▶ WHAT IS NEEDED
Within the records, say how many lines include the word "translated"; the answer should be the number and no more.

>>>

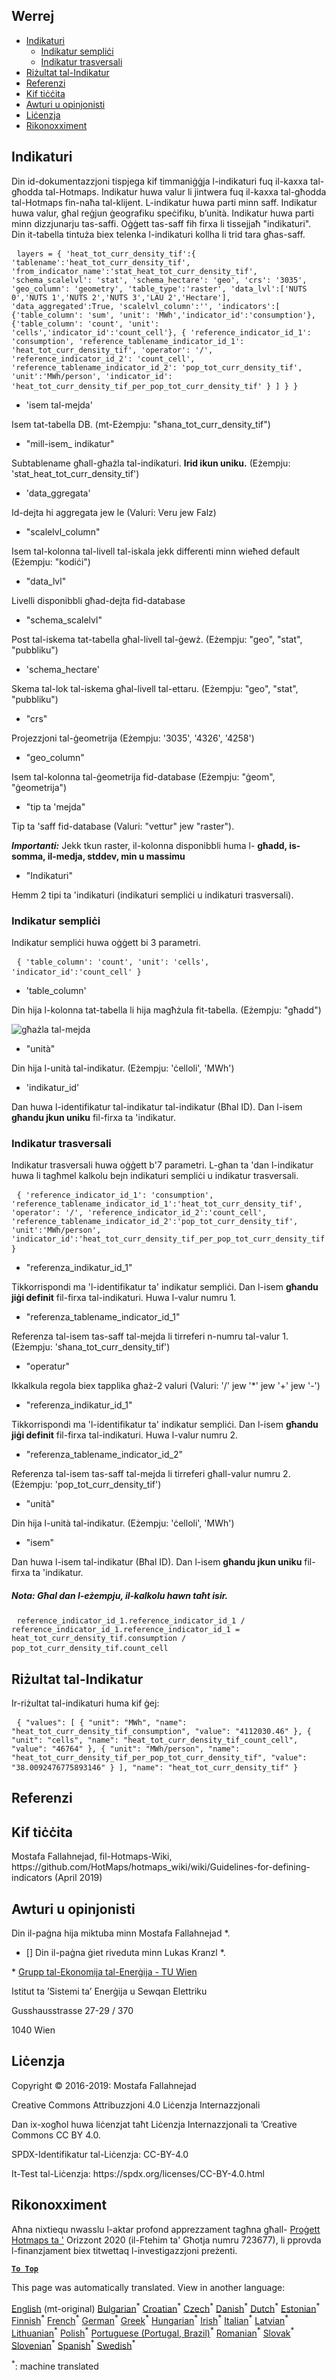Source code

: <h2> Werrej </h2><ul><li> <a href="#Indicators">Indikaturi</a> <ul><li> <a href="#Simple-indicator">Indikatur sempliċi</a> </li><li> <a href="#Cross-indicator">Indikatur trasversali</a> </li></ul></li><li> <a href="#Indicator-result">Riżultat tal-Indikatur</a> </li><li> <a href="#references">Referenzi</a> </li><li> <a href="#how-to-cite">Kif tiċċita</a> </li><li> <a href="#authors-and-reviewers">Awturi u opinjonisti</a> </li><li> <a href="#license">Liċenzja</a> </li><li> <a href="#acknowledgement">Rikonoxximent</a> </li></ul><h2> Indikaturi </h2><p> Din id-dokumentazzjoni tispjega kif timmaniġġja l-indikaturi fuq il-kaxxa tal-għodda tal-Hotmaps. Indikatur huwa valur li jintwera fuq il-kaxxa tal-għodda tal-Hotmaps fin-naħa tal-klijent. L-indikatur huwa parti minn saff. Indikatur huwa valur, għal reġjun ġeografiku speċifiku, b’unità. Indikatur huwa parti minn dizzjunarju tas-saffi. Oġġett tas-saff fih firxa li tissejjaħ &quot;indikaturi&quot;. Din it-tabella tintuża biex telenka l-indikaturi kollha li trid tara għas-saff. </p><pre> <code>layers = { &#39;heat_tot_curr_density_tif&#39;:{ &#39;tablename&#39;:&#39;heat_tot_curr_density_tif&#39;, &#39;from_indicator_name&#39;:&#39;stat_heat_tot_curr_density_tif&#39;, &#39;schema_scalelvl&#39;: &#39;stat&#39;, &#39;schema_hectare&#39;: &#39;geo&#39;, &#39;crs&#39;: &#39;3035&#39;, &#39;geo_column&#39;: &#39;geometry&#39;, &#39;table_type&#39;:&#39;raster&#39;, &#39;data_lvl&#39;:[&#39;NUTS 0&#39;,&#39;NUTS 1&#39;,&#39;NUTS 2&#39;,&#39;NUTS 3&#39;,&#39;LAU 2&#39;,&#39;Hectare&#39;], &#39;data_aggregated&#39;:True, &#39;scalelvl_column&#39;:&#39;&#39;, &#39;indicators&#39;:[ {&#39;table_column&#39;: &#39;sum&#39;, &#39;unit&#39;: &#39;MWh&#39;,&#39;indicator_id&#39;:&#39;consumption&#39;}, {&#39;table_column&#39;: &#39;count&#39;, &#39;unit&#39;: &#39;cells&#39;,&#39;indicator_id&#39;:&#39;count_cell&#39;}, { &#39;reference_indicator_id_1&#39;: &#39;consumption&#39;, &#39;reference_tablename_indicator_id_1&#39;: &#39;heat_tot_curr_density_tif&#39;, &#39;operator&#39;: &#39;/&#39;, &#39;reference_indicator_id_2&#39;: &#39;count_cell&#39;, &#39;reference_tablename_indicator_id_2&#39;: &#39;pop_tot_curr_density_tif&#39;, &#39;unit&#39;:&#39;MWh/person&#39;, &#39;indicator_id&#39;: &#39;heat_tot_curr_density_tif_per_pop_tot_curr_density_tif&#39; } ] } }</code> </pre><ul><li> &#39;isem tal-mejda&#39; </li></ul><p> Isem tat-tabella DB. (mt-Eżempju: &quot;sħana_tot_curr_density_tif&quot;) </p><ul><li> &quot;mill-isem_ indikatur&quot; </li></ul><p> Subtablename għall-għażla tal-indikaturi. <strong>Irid ikun uniku.</strong> (Eżempju: &#39;stat_heat_tot_curr_density_tif&#39;) </p><ul><li> &#39;data_ggregata&#39; </li></ul><p> Id-dejta hi aggregata jew le (Valuri: Veru jew Falz) </p><ul><li> &quot;scalelvl_column&quot; </li></ul><p> Isem tal-kolonna tal-livell tal-iskala jekk differenti minn wieħed default (Eżempju: &quot;kodiċi&quot;) </p><ul><li> &quot;data_lvl&quot; </li></ul><p> Livelli disponibbli għad-dejta fid-database </p><ul><li> &quot;schema_scalelvl&quot; </li></ul><p> Post tal-iskema tat-tabella għal-livell tal-ġewż. (Eżempju: &quot;geo&quot;, &quot;stat&quot;, &quot;pubbliku&quot;) </p><ul><li> &#39;schema_hectare&#39; </li></ul><p> Skema tal-lok tal-iskema għal-livell tal-ettaru. (Eżempju: &quot;geo&quot;, &quot;stat&quot;, &quot;pubbliku&quot;) </p><ul><li> &quot;crs&quot; </li></ul><p> Projezzjoni tal-ġeometrija (Eżempju: &#39;3035&#39;, &#39;4326&#39;, &#39;4258&#39;) </p><ul><li> &quot;geo_column&quot; </li></ul><p> Isem tal-kolonna tal-ġeometrija fid-database (Eżempju: &quot;ġeom&quot;, &quot;ġeometrija&quot;) </p><ul><li> &quot;tip ta &#39;mejda&quot; </li></ul><p> Tip ta &#39;saff fid-database (Valuri: &quot;vettur&quot; jew &quot;raster&quot;). </p><p> <em><strong>Importanti:</strong></em> Jekk tkun raster, il-kolonna disponibbli huma l- <strong>għadd, is-somma, il-medja, stddev, min u massimu</strong> </p><ul><li> &quot;Indikaturi&quot; </li></ul><p> Hemm 2 tipi ta &#39;indikaturi (indikaturi sempliċi u indikaturi trasversali). </p><h3> Indikatur sempliċi </h3><p> Indikatur sempliċi huwa oġġett bi 3 parametri. </p><pre> <code>{ &#39;table_column&#39;: &#39;count&#39;, &#39;unit&#39;: &#39;cells&#39;, &#39;indicator_id&#39;:&#39;count_cell&#39; }</code> </pre><ul><li> &#39;table_column&#39; </li></ul><p> Din hija l-kolonna tat-tabella li hija magħżula fit-tabella. (Eżempju: &quot;għadd&quot;) </p><p><img alt="għażla tal-mejda" src="/api/assets/table_image.png"/></p><ul><li> &quot;unità&quot; </li></ul><p> Din hija l-unità tal-indikatur. (Eżempju: &#39;ċelloli&#39;, &#39;MWh&#39;) </p><ul><li> &#39;indikatur_id&#39; </li></ul><p> Dan huwa l-identifikatur tal-indikatur tal-indikatur (Bħal ID). Dan l-isem <strong>għandu jkun uniku</strong> fil-firxa ta &#39;indikatur. </p><h3> Indikatur trasversali </h3><p> Indikatur trasversali huwa oġġett b&#39;7 parametri. L-għan ta &#39;dan l-indikatur huwa li tagħmel kalkolu bejn indikaturi sempliċi u indikatur trasversali. </p><pre> <code>{ &#39;reference_indicator_id_1&#39;: &#39;consumption&#39;, &#39;reference_tablename_indicator_id_1&#39;:&#39;heat_tot_curr_density_tif&#39;, &#39;operator&#39;: &#39;/&#39;, &#39;reference_indicator_id_2&#39;:&#39;count_cell&#39;, &#39;reference_tablename_indicator_id_2&#39;:&#39;pop_tot_curr_density_tif&#39;, &#39;unit&#39;:&#39;MWh/person&#39;, &#39;indicator_id&#39;:&#39;heat_tot_curr_density_tif_per_pop_tot_curr_density_tif&#39; }</code> </pre><ul><li> &quot;referenza_indikatur_id_1&quot; </li></ul><p> Tikkorrispondi ma &#39;l-identifikatur ta&#39; indikatur sempliċi. Dan l-isem <strong>għandu jiġi definit</strong> fil-firxa tal-indikaturi. Huwa l-valur numru 1. </p><ul><li> &quot;referenza_tablename_indicator_id_1&quot; </li></ul><p> Referenza tal-isem tas-saff tal-mejda li tirreferi n-numru tal-valur 1. (Eżempju: &#39;sħana_tot_curr_density_tif&#39;) </p><ul><li> &quot;operatur&quot; </li></ul><p> Ikkalkula regola biex tapplika għaż-2 valuri (Valuri: &#39;/&#39; jew &#39;*&#39; jew &#39;+&#39; jew &#39;-&#39;) </p><ul><li> &quot;referenza_indikatur_id_1&quot; </li></ul><p> Tikkorrispondi ma &#39;l-identifikatur ta&#39; indikatur sempliċi. Dan l-isem <strong>għandu jiġi definit</strong> fil-firxa tal-indikaturi. Huwa l-valur numru 2. </p><ul><li> &quot;referenza_tablename_indicator_id_2&quot; </li></ul><p> Referenza tal-isem tas-saff tal-mejda li tirreferi għall-valur numru 2. (Eżempju: &#39;pop_tot_curr_density_tif&#39;) </p><ul><li> &quot;unità&quot; </li></ul><p> Din hija l-unità tal-indikatur. (Eżempju: &#39;ċelloli&#39;, &#39;MWh&#39;) </p><ul><li> &quot;isem&quot; </li></ul><p> Dan huwa l-isem tal-indikatur (Bħal ID). Dan l-isem <strong>għandu jkun uniku</strong> fil-firxa ta &#39;indikatur. </p><h5> Nota: Għal dan l-eżempju, il-kalkolu hawn taħt isir. </h5><pre> <code>reference_indicator_id_1.reference_indicator_id_1 / reference_indicator_id_1.reference_indicator_id_1 = heat_tot_curr_density_tif.consumption / pop_tot_curr_density_tif.count_cell</code> </pre><h2> Riżultat tal-Indikatur </h2><p> Ir-riżultat tal-indikaturi huma kif ġej: </p><pre> <code>{ &quot;values&quot;: [ { &quot;unit&quot;: &quot;MWh&quot;, &quot;name&quot;: &quot;heat_tot_curr_density_tif_consumption&quot;, &quot;value&quot;: &quot;4112030.46&quot; }, { &quot;unit&quot;: &quot;cells&quot;, &quot;name&quot;: &quot;heat_tot_curr_density_tif_count_cell&quot;, &quot;value&quot;: &quot;46764&quot; }, { &quot;unit&quot;: &quot;MWh/person&quot;, &quot;name&quot;: &quot;heat_tot_curr_density_tif_per_pop_tot_curr_density_tif&quot;, &quot;value&quot;: &quot;38.0092476775893146&quot; } ], &quot;name&quot;: &quot;heat_tot_curr_density_tif&quot; }</code> </pre><h2> Referenzi </h2><h2> Kif tiċċita </h2><p> Mostafa Fallahnejad, fil-Hotmaps-Wiki, https://github.com/HotMaps/hotmaps_wiki/wiki/Guidelines-for-defining-indicators (April 2019) </p><h2> Awturi u opinjonisti </h2><p> Din il-paġna hija miktuba minn Mostafa Fallahnejad *. </p><ul><li> [] Din il-paġna ġiet riveduta minn Lukas Kranzl *. </li></ul><p> * <a href="https://eeg.tuwien.ac.at/">Grupp tal-Ekonomija tal-Enerġija - TU Wien</a> </p><p> Istitut ta ’Sistemi ta’ Enerġija u Sewqan Elettriku </p><p> Gusshausstrasse 27-29 / 370 </p><p> 1040 Wien </p><h2> Liċenzja </h2><p> Copyright © 2016-2019: Mostafa Fallahnejad </p><p> Creative Commons Attribuzzjoni 4.0 Liċenzja Internazzjonali </p><p> Dan ix-xogħol huwa liċenzjat taħt Liċenzja Internazzjonali ta ’Creative Commons CC BY 4.0. </p><p> SPDX-Identifikatur tal-Liċenzja: CC-BY-4.0 </p><p> It-Test tal-Liċenzja: https://spdx.org/licenses/CC-BY-4.0.html </p><h2> Rikonoxximent </h2><p> Aħna nixtiequ nwasslu l-aktar profond apprezzament tagħna għall- <a href="https://www.hotmaps-project.eu">Proġett Hotmaps ta &#39;</a> Orizzont 2020 (il-Ftehim ta&#39; Għotja numru 723677), li pprovda l-finanzjament biex titwettaq l-investigazzjoni preżenti. </p><p><ins> <code><strong><a href="#table-of-contents">To Top</a></strong></code> </ins> </p>

This page was automatically translated. View in another language:

[English](en-Guidelines-for-defining-indicators) (mt-original) [Bulgarian](bg-Guidelines-for-defining-indicators)<sup>\*</sup> [Croatian](hr-Guidelines-for-defining-indicators)<sup>\*</sup> [Czech](cs-Guidelines-for-defining-indicators)<sup>\*</sup> [Danish](da-Guidelines-for-defining-indicators)<sup>\*</sup> [Dutch](nl-Guidelines-for-defining-indicators)<sup>\*</sup> [Estonian](et-Guidelines-for-defining-indicators)<sup>\*</sup> [Finnish](fi-Guidelines-for-defining-indicators)<sup>\*</sup> [French](fr-Guidelines-for-defining-indicators)<sup>\*</sup> [German](de-Guidelines-for-defining-indicators)<sup>\*</sup> [Greek](el-Guidelines-for-defining-indicators)<sup>\*</sup> [Hungarian](hu-Guidelines-for-defining-indicators)<sup>\*</sup> [Irish](ga-Guidelines-for-defining-indicators)<sup>\*</sup> [Italian](it-Guidelines-for-defining-indicators)<sup>\*</sup> [Latvian](lv-Guidelines-for-defining-indicators)<sup>\*</sup> [Lithuanian](lt-Guidelines-for-defining-indicators)<sup>\*</sup>  [Polish](pl-Guidelines-for-defining-indicators)<sup>\*</sup> [Portuguese (Portugal, Brazil)](pt-Guidelines-for-defining-indicators)<sup>\*</sup> [Romanian](ro-Guidelines-for-defining-indicators)<sup>\*</sup> [Slovak](sk-Guidelines-for-defining-indicators)<sup>\*</sup> [Slovenian](sl-Guidelines-for-defining-indicators)<sup>\*</sup> [Spanish](es-Guidelines-for-defining-indicators)<sup>\*</sup> [Swedish](sv-Guidelines-for-defining-indicators)<sup>\*</sup> 

<sup>\*</sup>: machine translated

<<<

▶ EXERCISE RESPONSE
2